In Off Season, Ken McAlpine spent a winter driving the east coast from Florida to Maine seeking stories of small town life. Whether or not we come from small towns, we want to believe in Mayberry. McAlpine’s journey recalls William Least Heat Moon’s classic Blue Highways, a road trip through small-town America. “Life doesn’t happen along the interstates,” he wrote, “It’s against the law.” McAlpine’s story is similar, that the best stories happen when the tourists pack up at Labor Day or Thanksgiving, and the small coastal towns are left with the locals, usually friendly, but still a bit suspicious of an outsider with a pen.
McAlpine escapes the trap of many writers who share with their readers blow by blow accounts of breakfasts, lunches, dinners, and ad nauseum accounts of mile markers and highway signs. Instead, he stops for several days in small towns, like Tangier Island, Virginia, and Valona, Georgia, spending time with the fishermen, walking the deserted beaches, finagling invitations to coffee. I only know about a few of the destinations in the book, as the rest are off the tourist trail, left to those who spend their days here by the sea.
These searches for the faces behind the towns reveal locals who lose their minds day by day, but they lose their minds among friends.
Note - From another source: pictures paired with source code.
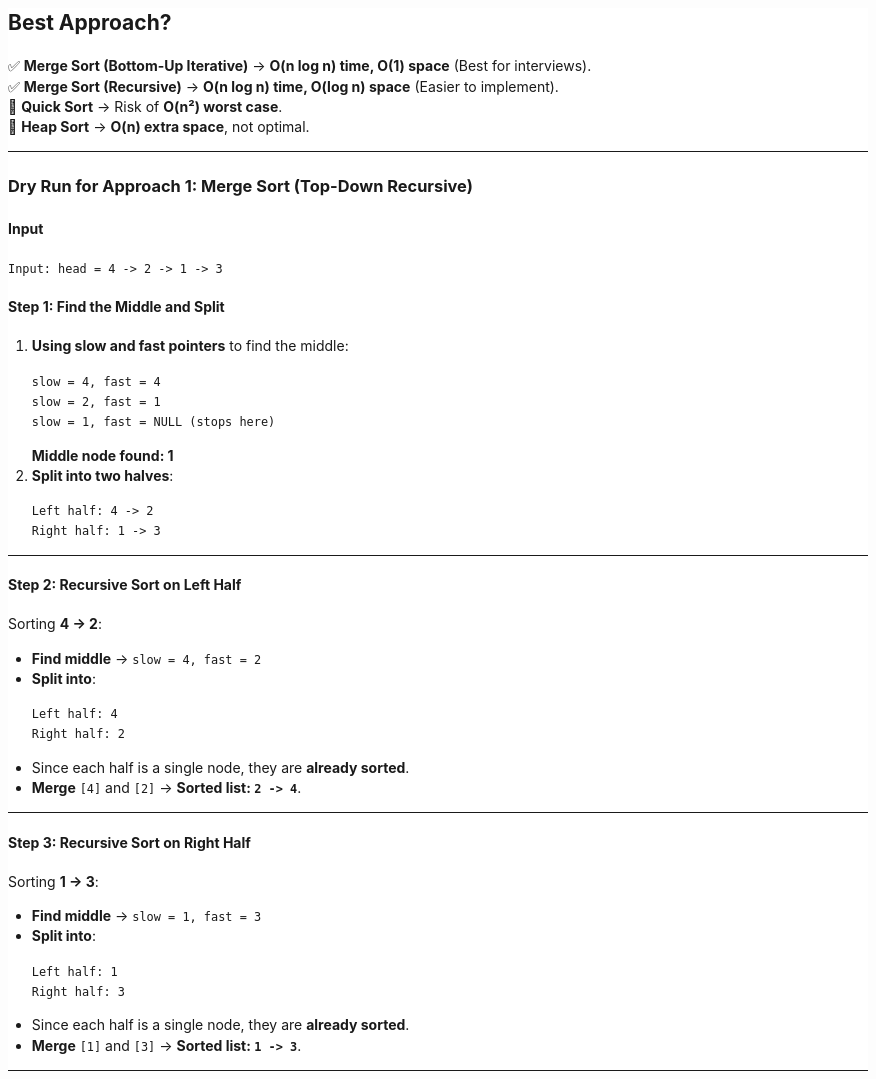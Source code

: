 
## **Best Approach?**
✅ **Merge Sort (Bottom-Up Iterative)** → **O(n log n) time, O(1) space** (Best for interviews).  
✅ **Merge Sort (Recursive)** → **O(n log n) time, O(log n) space** (Easier to implement).  
🚫 **Quick Sort** → Risk of **O(n²) worst case**.  
🚫 **Heap Sort** → **O(n) extra space**, not optimal.  

---

### **Dry Run for Approach 1: Merge Sort (Top-Down Recursive)**

#### **Input**
```
Input: head = 4 -> 2 -> 1 -> 3
```

#### **Step 1: Find the Middle and Split**
1. **Using slow and fast pointers** to find the middle:
   ```
   slow = 4, fast = 4
   slow = 2, fast = 1
   slow = 1, fast = NULL (stops here)
   ```
   **Middle node found: 1**
2. **Split into two halves**:
   ```
   Left half: 4 -> 2
   Right half: 1 -> 3
   ```

---

#### **Step 2: Recursive Sort on Left Half**
Sorting **4 → 2**:
- **Find middle** → `slow = 4, fast = 2`
- **Split into**:
  ```
  Left half: 4
  Right half: 2
  ```
- Since each half is a single node, they are **already sorted**.
- **Merge** `[4]` and `[2]` → **Sorted list: `2 -> 4`**.

---

#### **Step 3: Recursive Sort on Right Half**
Sorting **1 → 3**:
- **Find middle** → `slow = 1, fast = 3`
- **Split into**:
  ```
  Left half: 1
  Right half: 3
  ```
- Since each half is a single node, they are **already sorted**.
- **Merge** `[1]` and `[3]` → **Sorted list: `1 -> 3`**.

---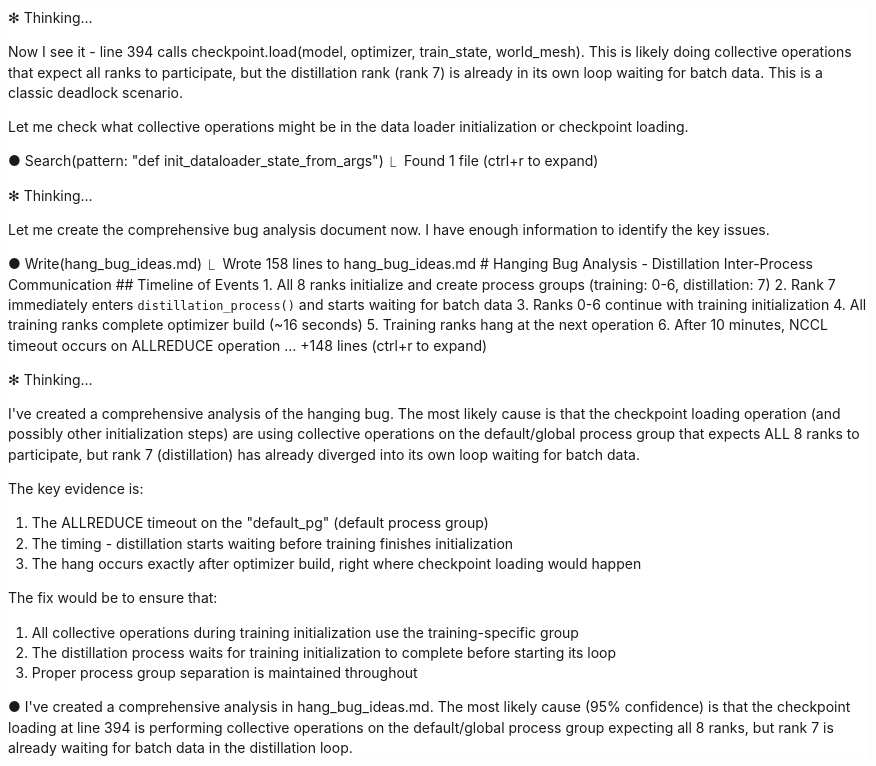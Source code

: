 ✻ Thinking…

  Now I see it - line 394 calls checkpoint.load(model, optimizer, train_state, world_mesh). This is likely doing collective operations that expect all ranks to participate, but the distillation rank (rank 7) is already in its own loop waiting
  for batch data. This is a classic deadlock scenario.

  Let me check what collective operations might be in the data loader initialization or checkpoint loading.

● Search(pattern: "def init_dataloader_state_from_args")
  ⎿  Found 1 file (ctrl+r to expand)

✻ Thinking…

  Let me create the comprehensive bug analysis document now. I have enough information to identify the key issues.

● Write(hang_bug_ideas.md)
  ⎿  Wrote 158 lines to hang_bug_ideas.md
     # Hanging Bug Analysis - Distillation Inter-Process Communication
     ## Timeline of Events
     1. All 8 ranks initialize and create process groups (training: 0-6, distillation: 7)
     2. Rank 7 immediately enters `distillation_process()` and starts waiting for batch data
     3. Ranks 0-6 continue with training initialization
     4. All training ranks complete optimizer build (~16 seconds)
     5. Training ranks hang at the next operation
     6. After 10 minutes, NCCL timeout occurs on ALLREDUCE operation
     … +148 lines (ctrl+r to expand)

✻ Thinking…

  I've created a comprehensive analysis of the hanging bug. The most likely cause is that the checkpoint loading operation (and possibly other initialization steps) are using collective operations on the default/global process group that expects
   ALL 8 ranks to participate, but rank 7 (distillation) has already diverged into its own loop waiting for batch data.

  The key evidence is:
  1. The ALLREDUCE timeout on the "default_pg" (default process group)
  2. The timing - distillation starts waiting before training finishes initialization
  3. The hang occurs exactly after optimizer build, right where checkpoint loading would happen

  The fix would be to ensure that:
  1. All collective operations during training initialization use the training-specific group
  2. The distillation process waits for training initialization to complete before starting its loop
  3. Proper process group separation is maintained throughout

● I've created a comprehensive analysis in hang_bug_ideas.md. The most likely cause (95% confidence) is that the checkpoint loading at line 394 is performing collective operations on the default/global process group expecting all 8 ranks, but
  rank 7 is already waiting for batch data in the distillation loop.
Some lose their lives in fishing accidents, and there is no shortage of tragedy along the coast. In nearly every town, there is a tale of someone lost at sea. Some lose their livelihoods, as making a living from the sea requires permission from the sea itself, and if she does not wish you to have bounty from her waters, she will let you know. The fishermen themselves come across as a mixed bag. They are each other’s protectors and enemies, with McAlpine relaying tales of noble gentlemen dropping their catch to help a friend in danger, but also of skirting regulations to get in another catch, laws and overfishing be damned.
However, the book is not about tragedy, but real life as it plays out. On Okracoke Island, he watches the last of the summer homeowners close up their houses for the winter, as he settles into the routines of the island, as experienced by islanders. Along the journey, he visits with stubborn old codgers, and those dedicated to coastal preservation. He listens to locals boast of their rising property values, simultaneously asserting that they will never move. And we believe them, for those who didn’t want to stay have already cashed in.
In Rhode Island, he surfs the near frozen ocean with Peter Pan, a legendary cold water surfer. He is among those who could imagine living nowhere else. And the road trip ends on an island in Maine, where a 78-year old lives with his wife in a log cabin they built, heated by a fire, and with an outhouse in back. These are those who are keeping the coast alive. Aside from passing references to the summer being entirely different, he doesn’t talk much about the tourists at all, for this book is not about them.
Among travel memoirs which try to take us too far away, McAlpine takes us faraway to the present. His tales give us a reason to believe in Mayberry and make us want to be part of a community again.
Book Review of Ken McAlpine, Off Season, Discovering America on Winter’s Shore. 2004, one of the best travel books of all time.